Derek pulled off his jacket and shirt. He folded them neatly and set them on the grass. It was when he stood up that he saw it, a canvas sack tied to the fence. He immediately thought of Stiles. He felt through the canvas, somethings round and heavy with loose pieces at the bottom.

He untied the sack, grinnin’ from ear to ear. There were two oranges, a handful of almonds and three pieces of peppermint stick candy. His first impulse was to sit down and enjoy the gift, something to offset the grits he’d had for breakfast. But then he figured he’d wait and see if Stiles showed up and if he did, why, they’d maybe set for a spell and he’d share his feast with the secretive boy.

“You gonna eat ‘em or not?’

The question made him jump and he looked up to find Stiles perched on a long tree branch that grew out over the fence.

“What in the Sam Hill are you doing up there?” Derek felt a jolt at the sight of him. Stretched along the branch, he looked longer than he was, slim and sleek. He wore a pair of faded overalls, but only one strap had been brought over his shoulder and buttoned. The bulkiness of the worn fabric emphasized the boy’s leanness. The sagging front flap left Derek with a tantalizing glimpse of nipple.

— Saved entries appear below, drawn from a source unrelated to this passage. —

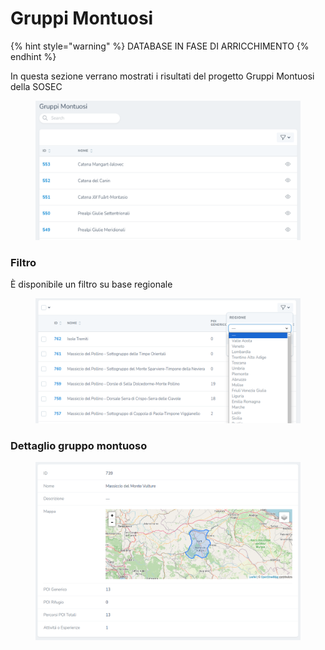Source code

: # Gruppi Montuosi

{% hint style="warning" %}
DATABASE IN FASE DI ARRICCHIMENTO
{% endhint %}

In questa sezione verrano mostrati i risultati del progetto Gruppi Montuosi della SOSEC

<figure><img src="../../../.gitbook/assets/image (10).png" alt=""><figcaption></figcaption></figure>

### Filtro

È disponibile un filtro su base regionale

<figure><img src="../../../.gitbook/assets/image (2) (1).png" alt=""><figcaption></figcaption></figure>

### Dettaglio gruppo montuoso

<figure><img src="../../../.gitbook/assets/image (3) (1).png" alt=""><figcaption></figcaption></figure>

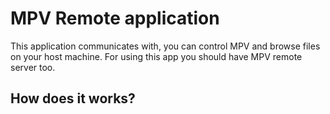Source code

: # MPV Remote application

This application communicates with, you can control MPV and browse files on your host machine.
For using this app you should have MPV remote server too.

## How does it works?
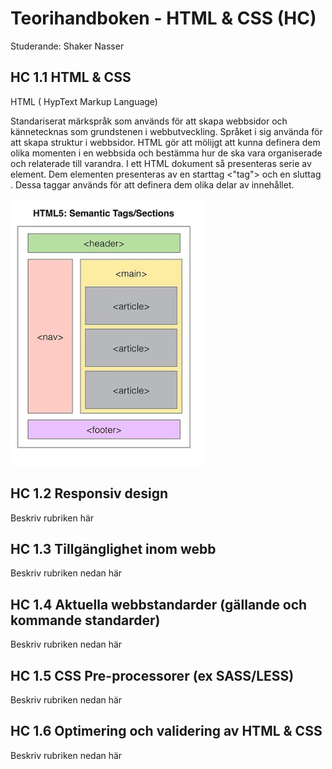 # Teorihandboken - HTML & CSS (HC)
Studerande: Shaker Nasser 
## HC 1.1 HTML & CSS
HTML ( HypText Markup Language)

Standariserat märkspråk som används för att skapa webbsidor och kännetecknas som grundstenen i webbutveckling. Språket i sig använda för att skapa struktur i webbsidor. HTML gör att mölijgt att kunna definera dem olika momenten i en webbsida och bestämma hur de ska vara organiserade och relaterade till varandra. 
I ett HTML dokument så presenteras serie av element. Dem elementen presenteras av en starttag <"tag"> och en sluttag </tag>. Dessa taggar används för att definera dem olika delar av innehållet.  

![Alt text](Images.png/HTML-Semantic.png)



## HC 1.2 Responsiv design
Beskriv rubriken här

## HC 1.3 Tillgänglighet inom webb
Beskriv rubriken nedan här

## HC 1.4 Aktuella webbstandarder (gällande och kommande standarder)
Beskriv rubriken nedan här

## HC 1.5 CSS Pre-processorer (ex SASS/LESS)
Beskriv rubriken nedan här

## HC 1.6 Optimering och validering av HTML & CSS
Beskriv rubriken nedan här
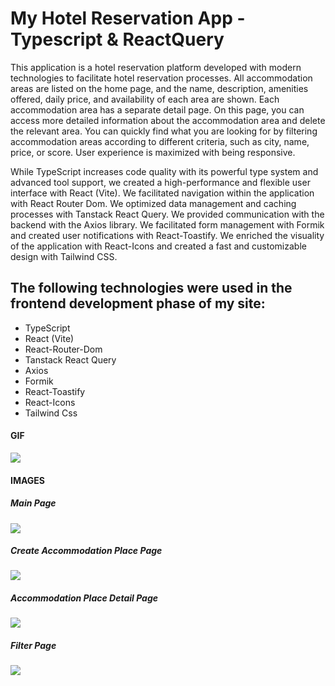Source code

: <h1>My Hotel Reservation App - Typescript & ReactQuery </h1>

This application is a hotel reservation platform developed with modern technologies to facilitate hotel reservation processes. All accommodation areas are listed on the home page, and the name, description, amenities offered, daily price, and availability of each area are shown. Each accommodation area has a separate detail page. On this page, you can access more detailed information about the accommodation area and delete the relevant area. You can quickly find what you are looking for by filtering accommodation areas according to different criteria, such as city, name, price, or score. User experience is maximized with being responsive.

While TypeScript increases code quality with its powerful type system and advanced tool support, we created a high-performance and flexible user interface with React (Vite). We facilitated navigation within the application with React Router Dom. We optimized data management and caching processes with Tanstack React Query. We provided communication with the backend with the Axios library. We facilitated form management with Formik and created user notifications with React-Toastify. We enriched the visuality of the application with React-Icons and created a fast and customizable design with Tailwind CSS.

<h2> The following technologies were used in the frontend development phase of my site: </h2>

- TypeScript
- React (Vite)
- React-Router-Dom
- Tanstack React Query  
- Axios
- Formik
- React-Toastify
- React-Icons
- Tailwind Css


<h4>GIF</h5>

![](/public/hotel1.gif)

<h4>IMAGES</h4>

<h5>Main Page</h5>

![](/public/main.png)

<h5>Create Accommodation Place Page</h5>

![](/public/create.png)

<h5>Accommodation Place Detail Page</h5>

![](/public/detail.png)

<h5>Filter Page</h5>

![](/public/filter.png)


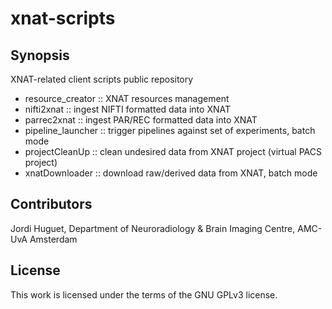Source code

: # xnat-scripts

## Synopsis
XNAT-related client scripts public repository
* resource_creator :: XNAT resources management
* nifti2xnat :: ingest NIFTI formatted data into XNAT
* parrec2xnat :: ingest PAR/REC formatted data into XNAT
* pipeline_launcher	:: trigger pipelines against set of experiments, batch mode
* projectCleanUp :: clean undesired data from XNAT project (virtual PACS project)
* xnatDownloader :: download raw/derived data from XNAT, batch mode

## Contributors
Jordi Huguet, Department of Neuroradiology & Brain Imaging Centre, AMC-UvA Amsterdam

## License
This work is licensed under the terms of the GNU GPLv3 license.
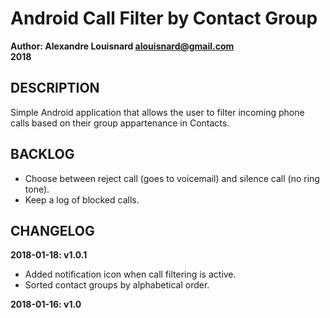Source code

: # Android Call Filter by Contact Group  

**Author: Alexandre Louisnard alouisnard@gmail.com**  
**2018** 

## DESCRIPTION
Simple Android application that allows the user to filter incoming phone calls based on their group appartenance in Contacts.

## BACKLOG
* Choose between reject call (goes to voicemail) and silence call (no ring tone).
* Keep a log of blocked calls.

## CHANGELOG
**2018-01-18: v1.0.1**
* Added notification icon when call filtering is active.
* Sorted contact groups by alphabetical order.

**2018-01-16: v1.0**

“I wuz waitin’ for you. What do ya think?”

Derek held up the oranges. “Want to share?”

Stiles grinned lazily and then stretched like a cat. “Sure,” was all he said. And then, “Wait there.”

He slid back down the branch and walked a ways down the fence line before disappearing into a wild bunch of kudzu. A minute later he was strolling along outside of the fence, hands in his pockets, the easy, lazy rhythm of his walk spare and efficient.

“How’d you…”

“There’s a hole, silly. What else?”

Derek wondered if that wood sprite hadn’t come for him after all. Maybe he’d just been bidding his time.

“Is that allowed?” Derek wondered.

“I won’t tell if you don’t,” Stiles looked up at him slyly. The boy was positively devilish.

He held out his hand, an easy smile on his face. Derek tossed one of the oranges in the air. Stiles caught it and brought it to his lips in one easy motion. He stared at Derek while he ran his teeth over the fruit’s pungent skin.

“How far can you walk in them things?” Stiles motioned at the chain running between Derek’s ankles.

“Well, I ain’t gonna win any races. How far did you have in mind?”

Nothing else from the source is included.